The Value of Homefield Advantage, 2007 Week 2

One of the things I've learned in my football research is that the value of home-field advantage varies pretty widely from year to year, especially with interconference games. Because prediction systems tend to have a big bias towards the home team, this can have a large impact on accuracy. So throughout the season, I'll be keeping track of home team winning percentage and average final score margin (home team points - away team points) for interconference, interdivision, and intradivision matchups. If you're interested in that sort of thing, it can help you with betting on the spread (hint).

All Games
Home Team Win %: 62.5000%
Avg. Final Score Margin: 2.3438

Interconference
Home Team Win %: 62.5000%
Avg.

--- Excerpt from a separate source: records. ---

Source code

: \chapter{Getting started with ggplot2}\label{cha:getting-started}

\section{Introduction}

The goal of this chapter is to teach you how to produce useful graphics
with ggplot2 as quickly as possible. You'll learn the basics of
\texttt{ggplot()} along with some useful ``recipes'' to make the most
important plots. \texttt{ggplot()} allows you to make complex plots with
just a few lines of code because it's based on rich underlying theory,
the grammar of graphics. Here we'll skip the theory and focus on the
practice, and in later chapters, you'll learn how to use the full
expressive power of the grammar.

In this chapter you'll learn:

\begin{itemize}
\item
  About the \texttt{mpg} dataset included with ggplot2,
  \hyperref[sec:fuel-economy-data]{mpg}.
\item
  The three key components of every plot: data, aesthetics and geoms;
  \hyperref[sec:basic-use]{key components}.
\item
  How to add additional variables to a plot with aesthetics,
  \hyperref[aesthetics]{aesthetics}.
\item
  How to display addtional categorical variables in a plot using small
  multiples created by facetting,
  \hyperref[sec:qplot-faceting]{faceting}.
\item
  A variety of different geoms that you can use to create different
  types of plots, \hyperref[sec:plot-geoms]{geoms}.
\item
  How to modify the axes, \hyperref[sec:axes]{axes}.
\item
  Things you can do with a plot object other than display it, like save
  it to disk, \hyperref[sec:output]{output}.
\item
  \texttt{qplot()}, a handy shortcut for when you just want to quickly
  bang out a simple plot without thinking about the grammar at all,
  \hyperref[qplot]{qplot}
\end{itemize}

Final Score Margin: 2.0000

Interdivision, Intraconference
Home Team Win %: 70.0000%
Avg. Final Score Margin: 7.2000

Intradivsion
Home Team Win %: 57.1429%
Avg. Final Score Margin: -0.9286

2 comments:

Brian Burke said...

Derek, do you think that certain years have different HFA rates because there is something systematic about the particular season, or do you think it's random variation?

Let's say it's week 12. Does the HFA rate for weeks 1-11 have an effect on what it will likely be for week 12? Just curious what your thoughts are on this.

Derek said...

I think it has a lot to do with the new scheduling algorithm. So you might not see the effect within a particular week, but you will see it over a few weeks time. It's not entirely intuitive because if Good Division plays Crappy Division, then the Good Division would win nearly all of the games and there'd be an equal effect on home and away games.

That the effect becomes more noticable after 2002 makes me think that more strongly.

This theory, though, is still far from being worked out thoroughly. And I don't know why it'd be so different for interconference games. Length of travel? Lack of familiarity? Opponent quality mismatches?